Ho avuto l'onore di essere, un paio di giorni fa, nella squadra dei testimonial di Oralimpics 2019. Miei eccellenti compagni, capitanati dall'arcivescovo di Milano Mario Delpini, gli atleti o dirigenti sportivi Paolo Maldini, Beppe Baresi, Giusy Versace, Andrea Zorzi, Nadia ed Elena Fanchini, Daniele Cassioli, Adriano Galliani. Cosa hanno in comune questi calciatori, pallavolisti, sciatrici, atleti paralimpici, allenatori e manager? Uno stesso punto di partenza, un oratorio. Tutti, proprio tutti, abbiamo dichiarato che senza un oratorio non avremmo mai incontrato lo sport e non saremmo arrivati mai lì dove, probabilmente, nessuno di noi avrebbe mai sognato di arrivare. Una mattinata emozionante, vissuta su un campo da calcetto allestito in piazza del Duomo, a pochi metri dal capolavoro gotico, presentando l'ennesimo progetto visionario del Csi: i Giochi Olimpici degli oratori. Dal 28 al 30 giugno, oltre 3.500 ragazze e ragazzi e 300 volontari si cimenteranno, nell'ex-area Expo, in una vera e propria esperienza olimpica, grazie all'aiuto della Regione Lombardia, del Comune di Milano e di 29 Federazioni sportive. Un tuffo al cuore e una nuotata in un mare pulito, quello dove tutto, per me, è iniziato: Torino, città pilota nell'affrontare temi di unità e solidarietà riguardanti il nostro Paese.
Nel cuore della città di Torino, quartiere operaio Borgo San Paolo, c'è una chiesa francescana, San Bernardino da Siena. Intorno alla chiesa c'è il mio oratorio: un campo di calcio, uno di basket e pallavolo, una sala giochi e delle sale riunioni dove ho trascorso quasi 15 anni di vita. Il mio oratorio è il posto che ha occupato i miei pomeriggi di ragazzo, dove si organizzavano i campi estivi e invernali in una casa alpina che si chiama (guarda un po') San Francesco, in una frazione della Val Maira che si chiama Pratorotondo: certi luoghi hanno nomi meravigliosi! Il mio oratorio è una collezione di nomi, di volti, di storie, di momenti felici, di gioie, di dolori, di tragedie, di difficoltà da affrontare e superare esclusivamente applicando un'unica, irrinunciabile, semplice regola: sempre insieme!
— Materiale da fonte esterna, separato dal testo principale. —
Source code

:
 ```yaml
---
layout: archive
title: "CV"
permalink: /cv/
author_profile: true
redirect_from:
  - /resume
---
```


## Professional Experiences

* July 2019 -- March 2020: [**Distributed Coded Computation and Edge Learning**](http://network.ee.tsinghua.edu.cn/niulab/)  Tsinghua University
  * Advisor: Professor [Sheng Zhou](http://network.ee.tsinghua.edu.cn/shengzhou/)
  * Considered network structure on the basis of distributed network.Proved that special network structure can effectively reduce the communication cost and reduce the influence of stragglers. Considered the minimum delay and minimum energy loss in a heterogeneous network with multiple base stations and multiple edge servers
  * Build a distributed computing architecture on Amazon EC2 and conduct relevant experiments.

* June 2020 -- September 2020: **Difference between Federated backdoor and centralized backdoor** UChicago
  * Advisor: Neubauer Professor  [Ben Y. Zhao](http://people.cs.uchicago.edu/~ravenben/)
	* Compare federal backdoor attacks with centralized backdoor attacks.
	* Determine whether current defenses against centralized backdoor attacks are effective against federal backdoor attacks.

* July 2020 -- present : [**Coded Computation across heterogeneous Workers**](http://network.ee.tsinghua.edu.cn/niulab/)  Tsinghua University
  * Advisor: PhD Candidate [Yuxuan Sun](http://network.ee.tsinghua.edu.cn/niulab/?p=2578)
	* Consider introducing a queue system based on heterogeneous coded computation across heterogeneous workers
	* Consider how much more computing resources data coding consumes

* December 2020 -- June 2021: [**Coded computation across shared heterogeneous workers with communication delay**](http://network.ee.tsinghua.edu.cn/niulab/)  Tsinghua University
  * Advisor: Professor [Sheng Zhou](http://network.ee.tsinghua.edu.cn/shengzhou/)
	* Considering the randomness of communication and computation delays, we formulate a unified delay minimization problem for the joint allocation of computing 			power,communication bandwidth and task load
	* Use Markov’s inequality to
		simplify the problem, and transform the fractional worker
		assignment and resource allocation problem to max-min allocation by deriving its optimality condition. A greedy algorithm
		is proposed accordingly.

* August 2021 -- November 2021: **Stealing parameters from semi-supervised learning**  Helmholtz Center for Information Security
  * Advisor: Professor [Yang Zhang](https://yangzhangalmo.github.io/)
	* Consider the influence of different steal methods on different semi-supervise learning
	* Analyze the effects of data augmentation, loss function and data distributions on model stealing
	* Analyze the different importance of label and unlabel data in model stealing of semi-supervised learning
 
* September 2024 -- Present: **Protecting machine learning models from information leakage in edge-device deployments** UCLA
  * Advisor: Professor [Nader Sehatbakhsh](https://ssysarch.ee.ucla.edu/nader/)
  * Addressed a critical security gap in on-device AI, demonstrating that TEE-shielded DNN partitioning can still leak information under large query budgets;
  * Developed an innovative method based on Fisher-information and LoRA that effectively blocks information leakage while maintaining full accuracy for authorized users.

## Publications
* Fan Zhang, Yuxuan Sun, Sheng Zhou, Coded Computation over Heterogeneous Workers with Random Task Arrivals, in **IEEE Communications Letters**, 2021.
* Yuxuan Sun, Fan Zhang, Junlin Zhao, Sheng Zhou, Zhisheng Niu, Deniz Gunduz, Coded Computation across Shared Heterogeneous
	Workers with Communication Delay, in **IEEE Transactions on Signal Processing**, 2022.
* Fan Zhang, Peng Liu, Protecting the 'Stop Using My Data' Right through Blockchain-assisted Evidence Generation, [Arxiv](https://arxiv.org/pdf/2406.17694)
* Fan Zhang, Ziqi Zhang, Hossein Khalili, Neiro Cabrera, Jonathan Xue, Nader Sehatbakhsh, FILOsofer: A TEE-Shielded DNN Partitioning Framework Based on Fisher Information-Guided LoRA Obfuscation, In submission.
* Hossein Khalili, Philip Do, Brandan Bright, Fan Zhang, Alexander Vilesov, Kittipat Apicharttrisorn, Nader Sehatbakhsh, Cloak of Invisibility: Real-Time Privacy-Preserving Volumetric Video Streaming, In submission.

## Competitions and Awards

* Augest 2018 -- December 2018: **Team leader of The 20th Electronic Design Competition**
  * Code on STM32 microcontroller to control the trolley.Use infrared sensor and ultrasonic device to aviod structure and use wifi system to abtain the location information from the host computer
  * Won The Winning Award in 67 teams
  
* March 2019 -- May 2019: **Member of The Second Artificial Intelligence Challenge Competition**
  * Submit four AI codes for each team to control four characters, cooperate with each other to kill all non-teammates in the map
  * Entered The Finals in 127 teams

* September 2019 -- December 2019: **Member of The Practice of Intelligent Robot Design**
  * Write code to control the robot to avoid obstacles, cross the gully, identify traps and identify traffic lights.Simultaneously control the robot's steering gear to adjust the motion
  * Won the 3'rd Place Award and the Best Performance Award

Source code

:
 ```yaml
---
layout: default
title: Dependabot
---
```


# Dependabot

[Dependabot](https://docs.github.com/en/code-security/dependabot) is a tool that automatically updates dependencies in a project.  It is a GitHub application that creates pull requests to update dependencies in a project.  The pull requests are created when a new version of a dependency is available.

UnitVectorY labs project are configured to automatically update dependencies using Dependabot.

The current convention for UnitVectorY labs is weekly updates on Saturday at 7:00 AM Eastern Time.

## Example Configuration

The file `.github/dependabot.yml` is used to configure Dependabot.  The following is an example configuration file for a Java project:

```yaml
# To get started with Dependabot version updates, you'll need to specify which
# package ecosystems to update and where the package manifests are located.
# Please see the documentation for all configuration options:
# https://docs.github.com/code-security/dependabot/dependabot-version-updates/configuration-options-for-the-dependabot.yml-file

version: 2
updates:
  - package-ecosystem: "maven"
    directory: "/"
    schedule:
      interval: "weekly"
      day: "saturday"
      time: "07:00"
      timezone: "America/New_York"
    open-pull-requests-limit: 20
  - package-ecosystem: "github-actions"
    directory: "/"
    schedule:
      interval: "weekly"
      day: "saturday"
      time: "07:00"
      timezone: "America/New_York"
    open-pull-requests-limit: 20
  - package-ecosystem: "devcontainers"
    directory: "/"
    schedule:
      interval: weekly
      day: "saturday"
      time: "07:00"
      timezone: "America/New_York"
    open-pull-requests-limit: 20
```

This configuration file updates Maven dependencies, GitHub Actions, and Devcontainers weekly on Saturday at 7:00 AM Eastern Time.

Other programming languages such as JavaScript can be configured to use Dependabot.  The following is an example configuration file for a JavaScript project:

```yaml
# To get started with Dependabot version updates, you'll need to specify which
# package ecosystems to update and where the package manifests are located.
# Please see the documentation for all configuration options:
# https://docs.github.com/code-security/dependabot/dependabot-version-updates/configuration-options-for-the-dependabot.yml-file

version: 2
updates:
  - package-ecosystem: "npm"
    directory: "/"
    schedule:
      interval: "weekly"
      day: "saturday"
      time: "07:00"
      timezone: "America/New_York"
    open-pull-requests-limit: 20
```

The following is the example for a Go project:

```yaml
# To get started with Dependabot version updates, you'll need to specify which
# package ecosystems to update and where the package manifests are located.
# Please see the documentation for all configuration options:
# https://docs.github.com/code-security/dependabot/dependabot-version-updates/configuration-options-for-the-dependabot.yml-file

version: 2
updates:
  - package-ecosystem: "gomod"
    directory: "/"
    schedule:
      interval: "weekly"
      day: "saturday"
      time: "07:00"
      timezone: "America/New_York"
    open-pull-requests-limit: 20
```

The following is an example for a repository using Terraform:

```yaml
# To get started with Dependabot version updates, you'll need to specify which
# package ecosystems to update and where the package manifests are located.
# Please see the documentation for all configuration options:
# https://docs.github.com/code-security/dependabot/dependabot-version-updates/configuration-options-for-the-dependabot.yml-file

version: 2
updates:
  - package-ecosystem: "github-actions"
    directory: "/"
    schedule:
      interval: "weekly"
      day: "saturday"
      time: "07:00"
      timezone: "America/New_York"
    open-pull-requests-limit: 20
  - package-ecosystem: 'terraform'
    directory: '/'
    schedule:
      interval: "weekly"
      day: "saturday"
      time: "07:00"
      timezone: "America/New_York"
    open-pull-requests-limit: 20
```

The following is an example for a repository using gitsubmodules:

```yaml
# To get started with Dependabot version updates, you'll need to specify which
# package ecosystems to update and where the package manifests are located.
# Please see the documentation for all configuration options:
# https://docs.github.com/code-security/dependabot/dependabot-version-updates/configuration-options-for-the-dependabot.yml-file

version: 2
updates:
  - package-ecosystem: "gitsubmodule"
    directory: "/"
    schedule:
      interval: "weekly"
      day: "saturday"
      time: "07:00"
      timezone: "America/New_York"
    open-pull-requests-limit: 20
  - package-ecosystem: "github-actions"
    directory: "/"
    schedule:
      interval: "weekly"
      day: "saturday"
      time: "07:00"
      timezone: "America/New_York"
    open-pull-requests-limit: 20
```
Il mio oratorio è il posto dove ho incominciato ad allenare una microscopica società sportiva a cui avevamo dato un lunghissimo nome: Coordinamento Giovanile San Paolo. In quei pomeriggi, nelle lunghe ore passate insieme, si discuteva di fede, solidarietà, integrazione, ragazze, politica, sport. Si parlava di futuro, di quello che saremmo voluti diventare e di come saremmo diventati davvero. In certi pomeriggi particolarmente felici non si parlava soltanto, ma si sognavano sogni collettivi spingendosi, talvolta, a sognare che qualcuno di noi, partendo da una microscopica società sportiva dal nome lunghissimo, un giorno magari sarebbe andato ai Giochi Olimpici... e tutti giù a ridere!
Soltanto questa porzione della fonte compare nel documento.